Output the data below in full, character for character.

........

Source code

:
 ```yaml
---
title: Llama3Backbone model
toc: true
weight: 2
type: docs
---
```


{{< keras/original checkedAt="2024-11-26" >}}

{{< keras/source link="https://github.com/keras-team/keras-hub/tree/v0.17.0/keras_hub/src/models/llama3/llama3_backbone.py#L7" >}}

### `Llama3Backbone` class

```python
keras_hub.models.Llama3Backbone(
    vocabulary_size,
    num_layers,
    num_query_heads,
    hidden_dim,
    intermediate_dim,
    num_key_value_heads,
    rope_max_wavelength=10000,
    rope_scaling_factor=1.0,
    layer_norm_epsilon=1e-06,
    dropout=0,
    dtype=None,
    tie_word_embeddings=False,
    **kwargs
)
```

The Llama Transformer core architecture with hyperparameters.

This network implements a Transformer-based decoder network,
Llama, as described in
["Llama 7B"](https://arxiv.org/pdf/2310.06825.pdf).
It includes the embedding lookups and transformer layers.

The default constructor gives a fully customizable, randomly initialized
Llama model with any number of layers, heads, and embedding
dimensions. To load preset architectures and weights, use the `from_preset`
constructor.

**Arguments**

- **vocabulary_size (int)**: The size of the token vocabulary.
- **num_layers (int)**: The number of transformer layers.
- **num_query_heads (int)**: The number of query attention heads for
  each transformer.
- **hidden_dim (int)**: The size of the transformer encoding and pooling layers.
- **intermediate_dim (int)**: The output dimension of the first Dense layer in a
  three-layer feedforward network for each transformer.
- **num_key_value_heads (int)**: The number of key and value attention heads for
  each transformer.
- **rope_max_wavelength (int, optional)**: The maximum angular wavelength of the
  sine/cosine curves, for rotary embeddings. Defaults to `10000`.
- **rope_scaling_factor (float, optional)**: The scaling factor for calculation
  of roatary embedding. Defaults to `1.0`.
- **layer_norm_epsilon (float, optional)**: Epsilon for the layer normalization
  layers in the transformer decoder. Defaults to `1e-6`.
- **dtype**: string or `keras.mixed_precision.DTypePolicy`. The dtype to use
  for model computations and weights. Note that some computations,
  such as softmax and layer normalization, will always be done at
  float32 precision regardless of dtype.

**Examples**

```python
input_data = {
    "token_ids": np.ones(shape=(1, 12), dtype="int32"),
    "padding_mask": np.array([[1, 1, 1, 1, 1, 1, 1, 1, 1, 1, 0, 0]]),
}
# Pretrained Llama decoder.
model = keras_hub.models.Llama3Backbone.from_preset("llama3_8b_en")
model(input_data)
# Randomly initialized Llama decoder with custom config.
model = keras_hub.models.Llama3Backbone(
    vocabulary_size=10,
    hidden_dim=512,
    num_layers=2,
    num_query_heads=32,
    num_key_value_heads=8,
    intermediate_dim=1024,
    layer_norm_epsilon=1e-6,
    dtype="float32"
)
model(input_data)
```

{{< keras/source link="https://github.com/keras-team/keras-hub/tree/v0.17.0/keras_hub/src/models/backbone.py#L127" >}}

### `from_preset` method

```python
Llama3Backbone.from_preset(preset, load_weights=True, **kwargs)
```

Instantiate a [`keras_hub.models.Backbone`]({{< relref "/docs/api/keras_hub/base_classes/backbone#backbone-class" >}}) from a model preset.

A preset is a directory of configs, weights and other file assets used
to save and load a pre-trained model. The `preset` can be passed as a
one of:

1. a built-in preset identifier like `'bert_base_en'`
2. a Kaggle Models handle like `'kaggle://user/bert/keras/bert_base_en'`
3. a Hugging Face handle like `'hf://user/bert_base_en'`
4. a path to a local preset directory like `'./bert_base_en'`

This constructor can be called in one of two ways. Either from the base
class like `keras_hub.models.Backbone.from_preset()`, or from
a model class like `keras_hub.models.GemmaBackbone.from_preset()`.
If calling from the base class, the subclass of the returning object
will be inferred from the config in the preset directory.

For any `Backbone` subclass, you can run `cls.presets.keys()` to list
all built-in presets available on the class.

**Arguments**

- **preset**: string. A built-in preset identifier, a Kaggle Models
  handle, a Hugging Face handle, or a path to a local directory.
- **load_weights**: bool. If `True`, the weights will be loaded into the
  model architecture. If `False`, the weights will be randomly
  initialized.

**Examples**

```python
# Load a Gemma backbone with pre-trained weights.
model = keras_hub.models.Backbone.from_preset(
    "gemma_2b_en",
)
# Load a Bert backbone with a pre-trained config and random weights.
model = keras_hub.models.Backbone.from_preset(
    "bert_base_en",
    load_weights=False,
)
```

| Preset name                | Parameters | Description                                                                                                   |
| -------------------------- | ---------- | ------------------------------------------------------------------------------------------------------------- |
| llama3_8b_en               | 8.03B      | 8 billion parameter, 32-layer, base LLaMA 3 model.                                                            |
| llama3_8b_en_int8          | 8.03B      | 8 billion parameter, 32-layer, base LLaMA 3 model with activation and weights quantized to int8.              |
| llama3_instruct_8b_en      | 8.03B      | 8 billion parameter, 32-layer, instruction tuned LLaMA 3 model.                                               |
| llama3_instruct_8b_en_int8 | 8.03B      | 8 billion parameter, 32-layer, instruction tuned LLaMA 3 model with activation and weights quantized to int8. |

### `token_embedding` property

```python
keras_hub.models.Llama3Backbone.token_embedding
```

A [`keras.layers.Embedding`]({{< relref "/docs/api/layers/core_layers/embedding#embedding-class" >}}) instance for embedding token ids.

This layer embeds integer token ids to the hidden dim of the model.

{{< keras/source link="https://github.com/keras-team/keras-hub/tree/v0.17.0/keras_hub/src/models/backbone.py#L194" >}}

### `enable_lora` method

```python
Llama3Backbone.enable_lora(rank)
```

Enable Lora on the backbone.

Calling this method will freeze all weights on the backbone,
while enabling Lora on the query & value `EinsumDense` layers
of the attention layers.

........

EXERCISE SOLUTION →
Source code

:
 ```yaml
---
title: Llama3Backbone model
toc: true
weight: 2
type: docs
---
```


{{< keras/original checkedAt="2024-11-26" >}}

{{< keras/source link="https://github.com/keras-team/keras-hub/tree/v0.17.0/keras_hub/src/models/llama3/llama3_backbone.py#L7" >}}

### `Llama3Backbone` class

```python
keras_hub.models.Llama3Backbone(
    vocabulary_size,
    num_layers,
    num_query_heads,
    hidden_dim,
    intermediate_dim,
    num_key_value_heads,
    rope_max_wavelength=10000,
    rope_scaling_factor=1.0,
    layer_norm_epsilon=1e-06,
    dropout=0,
    dtype=None,
    tie_word_embeddings=False,
    **kwargs
)
```

The Llama Transformer core architecture with hyperparameters.

This network implements a Transformer-based decoder network,
Llama, as described in
["Llama 7B"](https://arxiv.org/pdf/2310.06825.pdf).
It includes the embedding lookups and transformer layers.

The default constructor gives a fully customizable, randomly initialized
Llama model with any number of layers, heads, and embedding
dimensions. To load preset architectures and weights, use the `from_preset`
constructor.

**Arguments**

- **vocabulary_size (int)**: The size of the token vocabulary.
- **num_layers (int)**: The number of transformer layers.
- **num_query_heads (int)**: The number of query attention heads for
  each transformer.
- **hidden_dim (int)**: The size of the transformer encoding and pooling layers.
- **intermediate_dim (int)**: The output dimension of the first Dense layer in a
  three-layer feedforward network for each transformer.
- **num_key_value_heads (int)**: The number of key and value attention heads for
  each transformer.
- **rope_max_wavelength (int, optional)**: The maximum angular wavelength of the
  sine/cosine curves, for rotary embeddings. Defaults to `10000`.
- **rope_scaling_factor (float, optional)**: The scaling factor for calculation
  of roatary embedding. Defaults to `1.0`.
- **layer_norm_epsilon (float, optional)**: Epsilon for the layer normalization
  layers in the transformer decoder. Defaults to `1e-6`.
- **dtype**: string or `keras.mixed_precision.DTypePolicy`. The dtype to use
  for model computations and weights. Note that some computations,
  such as softmax and layer normalization, will always be done at
  float32 precision regardless of dtype.

**Examples**

```python
input_data = {
    "token_ids": np.ones(shape=(1, 12), dtype="int32"),
    "padding_mask": np.array([[1, 1, 1, 1, 1, 1, 1, 1, 1, 1, 0, 0]]),
}
# Pretrained Llama decoder.
model = keras_hub.models.Llama3Backbone.from_preset("llama3_8b_en")
model(input_data)
# Randomly initialized Llama decoder with custom config.
model = keras_hub.models.Llama3Backbone(
    vocabulary_size=10,
    hidden_dim=512,
    num_layers=2,
    num_query_heads=32,
    num_key_value_heads=8,
    intermediate_dim=1024,
    layer_norm_epsilon=1e-6,
    dtype="float32"
)
model(input_data)
```

{{< keras/source link="https://github.com/keras-team/keras-hub/tree/v0.17.0/keras_hub/src/models/backbone.py#L127" >}}

### `from_preset` method

```python
Llama3Backbone.from_preset(preset, load_weights=True, **kwargs)
```

Instantiate a [`keras_hub.models.Backbone`]({{< relref "/docs/api/keras_hub/base_classes/backbone#backbone-class" >}}) from a model preset.

A preset is a directory of configs, weights and other file assets used
to save and load a pre-trained model. The `preset` can be passed as a
one of:

1. a built-in preset identifier like `'bert_base_en'`
2. a Kaggle Models handle like `'kaggle://user/bert/keras/bert_base_en'`
3. a Hugging Face handle like `'hf://user/bert_base_en'`
4. a path to a local preset directory like `'./bert_base_en'`

This constructor can be called in one of two ways. Either from the base
class like `keras_hub.models.Backbone.from_preset()`, or from
a model class like `keras_hub.models.GemmaBackbone.from_preset()`.
If calling from the base class, the subclass of the returning object
will be inferred from the config in the preset directory.

For any `Backbone` subclass, you can run `cls.presets.keys()` to list
all built-in presets available on the class.

**Arguments**

- **preset**: string. A built-in preset identifier, a Kaggle Models
  handle, a Hugging Face handle, or a path to a local directory.
- **load_weights**: bool. If `True`, the weights will be loaded into the
  model architecture. If `False`, the weights will be randomly
  initialized.

**Examples**

```python
# Load a Gemma backbone with pre-trained weights.
model = keras_hub.models.Backbone.from_preset(
    "gemma_2b_en",
)
# Load a Bert backbone with a pre-trained config and random weights.
model = keras_hub.models.Backbone.from_preset(
    "bert_base_en",
    load_weights=False,
)
```

| Preset name                | Parameters | Description                                                                                                   |
| -------------------------- | ---------- | ------------------------------------------------------------------------------------------------------------- |
| llama3_8b_en               | 8.03B      | 8 billion parameter, 32-layer, base LLaMA 3 model.                                                            |
| llama3_8b_en_int8          | 8.03B      | 8 billion parameter, 32-layer, base LLaMA 3 model with activation and weights quantized to int8.              |
| llama3_instruct_8b_en      | 8.03B      | 8 billion parameter, 32-layer, instruction tuned LLaMA 3 model.                                               |
| llama3_instruct_8b_en_int8 | 8.03B      | 8 billion parameter, 32-layer, instruction tuned LLaMA 3 model with activation and weights quantized to int8. |

### `token_embedding` property

```python
keras_hub.models.Llama3Backbone.token_embedding
```

A [`keras.layers.Embedding`]({{< relref "/docs/api/layers/core_layers/embedding#embedding-class" >}}) instance for embedding token ids.

This layer embeds integer token ids to the hidden dim of the model.

{{< keras/source link="https://github.com/keras-team/keras-hub/tree/v0.17.0/keras_hub/src/models/backbone.py#L194" >}}

### `enable_lora` method

```python
Llama3Backbone.enable_lora(rank)
```

Enable Lora on the backbone.

Calling this method will freeze all weights on the backbone,
while enabling Lora on the query & value `EinsumDense` layers
of the attention layers.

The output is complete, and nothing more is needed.